パッサカリア、とは、シャコンヌと似たようなフォルム・・

といわれる音楽の一種の形式で、繰り返し現れる低音の旋律の上に、

メロディーが次々と変化して展開してゆく・・という曲です。

つまりもともと変奏曲的な性格をもった曲なのです。

   この題名からすると、

バロック期、1685年生まれの「音楽の母」ことヘンデルの作品のメロディーを展開した変奏曲、のように見えます。

   原曲は確かに、ヘンデルのハープシコード組曲 第7番 HWV432の第6曲、

パッサカリアです。

そのメロディーを生かしてはいるのですが、そのメロディーを変奏する、

というより、その動機は単なる曲のきっかけだけで、

そのあとは変奏曲というよりは全くの創作といってよいオリジナルな楽曲が続きます。

   1864年、ノルウェーに生まれたヨハン・ハルヴォルセンは、

当時まだクリスチャニアと言っていた現首都のオスロとスウェーデンのストックホルムで教育を受け、

ヴァイオリニストとしてノルウェーのベルゲンでオーケストラに所属した後、

勉強と、プロとしての演奏の両方の活動を求めて、

多くの北欧出身の音楽家が留学するドイツのライプツィヒに居を移します。

その後も、スコットランドやフィンランド、ロシアやドイツ・ベルリン、そしてベルギーまで足を延ばして、

演奏活動の傍ら勉学に励みました。

最終的にはクリスチャニアに戻り、オーケストラの指揮者として長く活躍した人です。

   ノルウェーと言えば、代表的な作曲家は、エドワルド・グリーグですが、

ハルヴォルセンはグリーグの姪と結婚したので、義理の甥、という関係になります。

   ヴァイオリニスト、そして指揮者として活動したので、

 

作曲を開始したのは20代後半からと決して早くはありませんでしたが、

 

大作曲家を叔父に持つ環境で、

 

彼も祖国ノルウェーの題材を織り込んだ曲をたくさん残しました。

原曲にも負けない迫力のある「かっこいい」曲

   「ヘンデルの主題によるパッサカリア」は彼が33歳の1897年に作曲されています。
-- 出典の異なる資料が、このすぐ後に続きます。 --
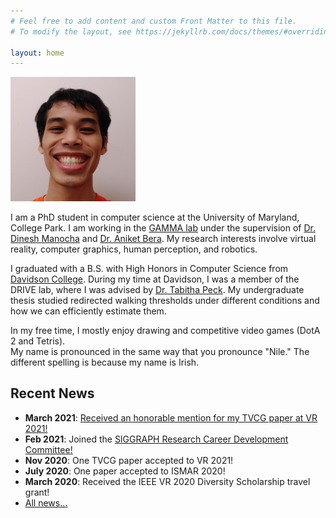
 ```yaml
---
# Feel free to add content and custom Front Matter to this file.
# To modify the layout, see https://jekyllrb.com/docs/themes/#overriding-theme-defaults

layout: home
---
```



<img src="files/img/profile.png" style="width: 200px">


I am a PhD student in computer science at the University of Maryland, College Park. I am working in the <a href="https://gamma.umd.edu/" target="_blank">GAMMA lab</a> under the supervision of <a href="https://www.cs.umd.edu/people/dmanocha" target="_blank">Dr. Dinesh Manocha</a> and <a href="https://www.cs.umd.edu/~ab/" target="_blank">Dr. Aniket Bera</a>. My research interests involve virtual reality, computer graphics, human perception, and robotics.

I graduated with a B.S. with High Honors in Computer Science from <a href="https://www.davidson.edu/" target="_blank">Davidson College</a>. During my time at Davidson, I was a member of the DRIVE lab, where I was advised by <a href="https://tabithapeck.com/" target="_blank">Dr. Tabitha Peck</a>. My undergraduate thesis studied redirected walking thresholds under different conditions and how we can efficiently estimate them. 

In my free time, I mostly enjoy drawing and competitive video games (DotA 2 and Tetris).<br>
My name is pronounced in the same way that you pronounce "Nile." The different spelling is because my name is Irish.

<h2>Recent News</h2>
<ul>
  <li><b>March 2021</b>: <a href="https://twitter.com/niallwphd/status/1377655573513142272" target="_blank">Received an honorable mention for my TVCG paper at VR 2021!</a></li>
  <li><b>Feb 2021</b>: Joined the <a href="https://research.siggraph.org/" target="_blank">SIGGRAPH Research Career Development Committee!</a></li>
  <li><b>Nov 2020</b>: One TVCG paper accepted to VR 2021!</li>
  <li><b>July 2020</b>: One paper accepted to ISMAR 2020!</li>
  <li><b>March 2020</b>: Received the IEEE VR 2020 Diversity Scholarship travel grant!</li>
  <li><a href="https://niallw.github.io/news/">All news...</a></li>
  <!-- <li><b>June 2019</b>: One paper accepted to ISMAR 2019!</li> -->
  <!-- <li><b>May 2019</b>: I graduated from Davidson College.</li> -->
  <!-- <li><b>May 2019</b>: I passed my undergraduate thesis defense with high honors.</li> -->
  <!-- <li><b>April 2019</b>: I received the senior computer science award at Davidson.</li> -->
  <!-- <li><b>March 2019</b>: I will join the University of Maryland, College Park as a PhD student in the fall.</li> -->
  <!-- <li><b>DATE</b>: NEWS</li> -->
</ul>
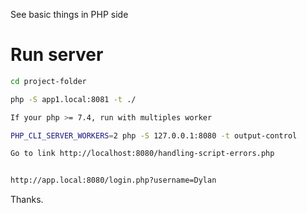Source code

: See basic things in PHP side

# Run server
```bash
cd project-folder

php -S app1.local:8081 -t ./

If your php >= 7.4, run with multiples worker

PHP_CLI_SERVER_WORKERS=2 php -S 127.0.0.1:8080 -t output-control

Go to link http://localhost:8080/handling-script-errors.php


http://app.local:8080/login.php?username=Dylan


```

Thanks.
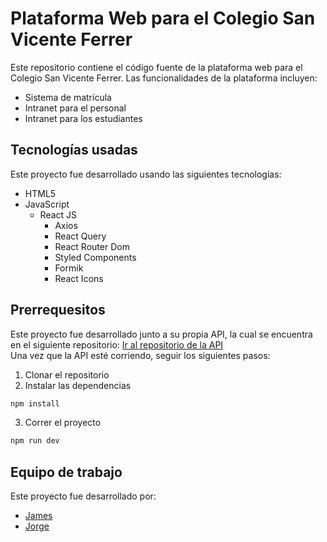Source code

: # Plataforma Web para el Colegio San Vicente Ferrer
Este repositorio contiene el código fuente de la plataforma web para el Colegio San Vicente Ferrer. Las funcionalidades de la plataforma incluyen:
- Sistema de matrícula
- Intranet para el personal
- Intranet para los estudiantes

## Tecnologías usadas
Este proyecto fue desarrollado usando las siguientes tecnologías:
- HTML5
- JavaScript
  - React JS
    - Axios
    - React Query
    - React Router Dom
    - Styled Components
    - Formik
    - React Icons

## Prerrequesitos
Este proyecto fue desarrollado junto a su propia API, la cual se encuentra en el siguiente repositorio: [Ir al repositorio de la API](https://github.com/jorgevfx/svf-api)  
Una vez que la API esté corriendo, seguir los siguientes pasos:
1. Clonar el repositorio
2. Instalar las dependencias
```bash
npm install
```
3. Correr el proyecto
```bash
npm run dev
```

## Equipo de trabajo
Este proyecto fue desarrollado por:
- [James](https://github.com/JamesVC7)
- [Jorge](https://github.com/jorgevfx)
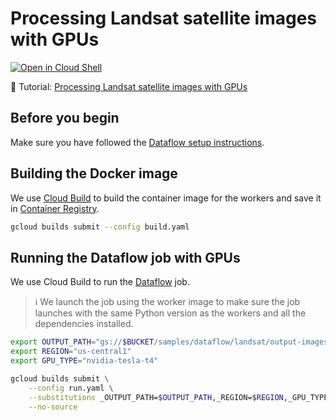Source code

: # Processing Landsat satellite images with GPUs

[![Open in Cloud Shell](http://gstatic.com/cloudssh/images/open-btn.svg)](https://console.cloud.google.com/cloudshell/open?git_repo=https://github.com/GoogleCloudPlatform/python-docs-samples&page=editor&open_in_editor=dataflow/gpu-workers/README.md)

📝 Tutorial: [Processing Landsat satellite images with GPUs](https://cloud.google.com/dataflow/docs/samples/satellite-images-gpus)

## Before you begin

Make sure you have followed the
[Dataflow setup instructions](../../README.md).

## Building the Docker image

We use
[Cloud Build](https://cloud.google.com/build)
to build the container image for the workers and save it in
[Container Registry](https://cloud.google.com/container-registry/).

```sh
gcloud builds submit --config build.yaml
```

## Running the Dataflow job with GPUs

We use Cloud Build to run the [Dataflow](https://cloud.google.com/dataflow) job.

> ℹ️ We launch the job using the worker image to make sure the job launches
> with the same Python version as the workers and all the dependencies installed.

```sh
export OUTPUT_PATH="gs://$BUCKET/samples/dataflow/landsat/output-images/"
export REGION="us-central1"
export GPU_TYPE="nvidia-tesla-t4"

gcloud builds submit \
    --config run.yaml \
    --substitutions _OUTPUT_PATH=$OUTPUT_PATH,_REGION=$REGION,_GPU_TYPE=$GPU_TYPE \
    --no-source
```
オリジナルの編成はヴァイオリンとヴィオラの二重奏というシンプルな編成で、

ヴァイオリン二丁や、ヴィオラ二丁、またはヴァイオリンとチェロの二重奏でも演奏されます。

   原曲のヘンデルの「パッサカリア」も迫力ある展開を見せる見事な曲ですが、

ハルヴォルセンの曲は、弦楽器二台という実にシンプルな編成・・

つまり音域が広く、

伴奏楽器として使いやすいピアノやチェンバロが参加していない・・・にも関わらず、

原曲にも負けない迫力のある、「かっこいい」曲となっています。

二台の弦楽器からこのような豊かな音楽が生まれるのか・・!と驚きを禁じえません。

   「ヘンデル」という有名人の名前を借り、

ヘンデルのパッサカリアの「ごく一部分」を作曲の動機として使ってはいますが、

内容的には、ほぼハルヴォルセンの創作、

しかし、その出来栄えは、弦楽器に精通したこの北欧の作曲家の力量を余すところなく示した傑作となっているのです。

 

 

 

 

 

 

楽譜を見ていただくとわかりますが一つのテーマが繰り返し様を変えて出てきます、

 

様は変わってもい一貫して和音の進行は同じです。

 

このバロックの音楽を学ぶのは、音楽理論の基礎なのでとても大事です。

 

見ての通りト短調で始まりト単調で終わります。

 

ト短調の1度、4度の次に2度のような和音を借用して、

 

次に転調する変ロ長調の属音に、持っていきます。

 

その変ロ長調の5度から1度に転調し、またト短調に戻るといったように、

 

借用和音を使い転調する変奏曲になってます。

 

そんなところも学び所なんで是非頭に入れとくといいと思います。